Identify all lines in the data containing the string "strftime". Copy them out.

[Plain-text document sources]

*** Block opens ***

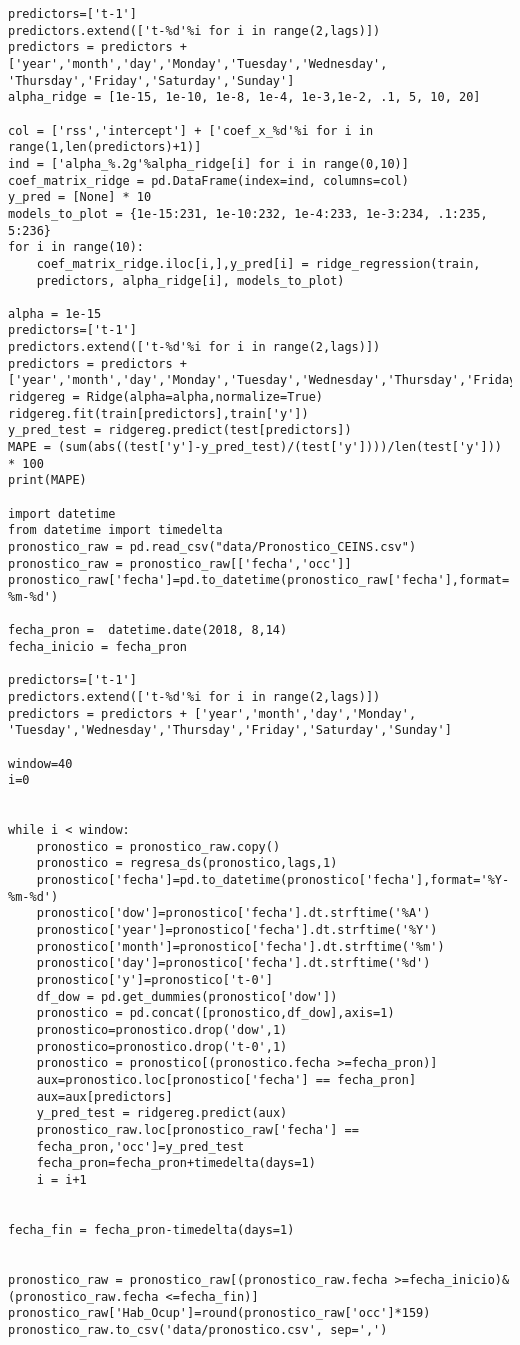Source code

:\begin{verbatim}
predictors=['t-1']
predictors.extend(['t-%d'%i for i in range(2,lags)])
predictors = predictors + 
['year','month','day','Monday','Tuesday','Wednesday',
'Thursday','Friday','Saturday','Sunday']
alpha_ridge = [1e-15, 1e-10, 1e-8, 1e-4, 1e-3,1e-2, .1, 5, 10, 20]

col = ['rss','intercept'] + ['coef_x_%d'%i for i in range(1,len(predictors)+1)]
ind = ['alpha_%.2g'%alpha_ridge[i] for i in range(0,10)]
coef_matrix_ridge = pd.DataFrame(index=ind, columns=col)
y_pred = [None] * 10
models_to_plot = {1e-15:231, 1e-10:232, 1e-4:233, 1e-3:234, .1:235, 5:236}
for i in range(10):
    coef_matrix_ridge.iloc[i,],y_pred[i] = ridge_regression(train, 
    predictors, alpha_ridge[i], models_to_plot)
    
alpha = 1e-15
predictors=['t-1']
predictors.extend(['t-%d'%i for i in range(2,lags)])
predictors = predictors + ['year','month','day','Monday','Tuesday','Wednesday','Thursday','Friday','Saturday','Sunday']
ridgereg = Ridge(alpha=alpha,normalize=True)
ridgereg.fit(train[predictors],train['y'])
y_pred_test = ridgereg.predict(test[predictors])
MAPE = (sum(abs((test['y']-y_pred_test)/(test['y'])))/len(test['y'])) * 100
print(MAPE)

import datetime
from datetime import timedelta  
pronostico_raw = pd.read_csv("data/Pronostico_CEINS.csv")
pronostico_raw = pronostico_raw[['fecha','occ']]
pronostico_raw['fecha']=pd.to_datetime(pronostico_raw['fecha'],format='%Y-%m-%d')

fecha_pron =  datetime.date(2018, 8,14)
fecha_inicio = fecha_pron

predictors=['t-1']
predictors.extend(['t-%d'%i for i in range(2,lags)])
predictors = predictors + ['year','month','day','Monday',
'Tuesday','Wednesday','Thursday','Friday','Saturday','Sunday']

window=40
i=0


while i < window:
    pronostico = pronostico_raw.copy()
    pronostico = regresa_ds(pronostico,lags,1)
    pronostico['fecha']=pd.to_datetime(pronostico['fecha'],format='%Y-%m-%d')
    pronostico['dow']=pronostico['fecha'].dt.strftime('%A')
    pronostico['year']=pronostico['fecha'].dt.strftime('%Y')
    pronostico['month']=pronostico['fecha'].dt.strftime('%m')
    pronostico['day']=pronostico['fecha'].dt.strftime('%d')
    pronostico['y']=pronostico['t-0']
    df_dow = pd.get_dummies(pronostico['dow'])
    pronostico = pd.concat([pronostico,df_dow],axis=1)
    pronostico=pronostico.drop('dow',1)
    pronostico=pronostico.drop('t-0',1)
    pronostico = pronostico[(pronostico.fecha >=fecha_pron)]
    aux=pronostico.loc[pronostico['fecha'] == fecha_pron]
    aux=aux[predictors]
    y_pred_test = ridgereg.predict(aux)
    pronostico_raw.loc[pronostico_raw['fecha'] == 
    fecha_pron,'occ']=y_pred_test
    fecha_pron=fecha_pron+timedelta(days=1)
    i = i+1
    

fecha_fin = fecha_pron-timedelta(days=1)


pronostico_raw = pronostico_raw[(pronostico_raw.fecha >=fecha_inicio)&
(pronostico_raw.fecha <=fecha_fin)]     
pronostico_raw['Hab_Ocup']=round(pronostico_raw['occ']*159)
pronostico_raw.to_csv('data/pronostico.csv', sep=',')



\end{verbatim}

*** Block closes ***

*EXERCISE RESULT:*
    pronostico['dow']=pronostico['fecha'].dt.strftime('%A')
    pronostico['year']=pronostico['fecha'].dt.strftime('%Y')
    pronostico['month']=pronostico['fecha'].dt.strftime('%m')
    pronostico['day']=pronostico['fecha'].dt.strftime('%d')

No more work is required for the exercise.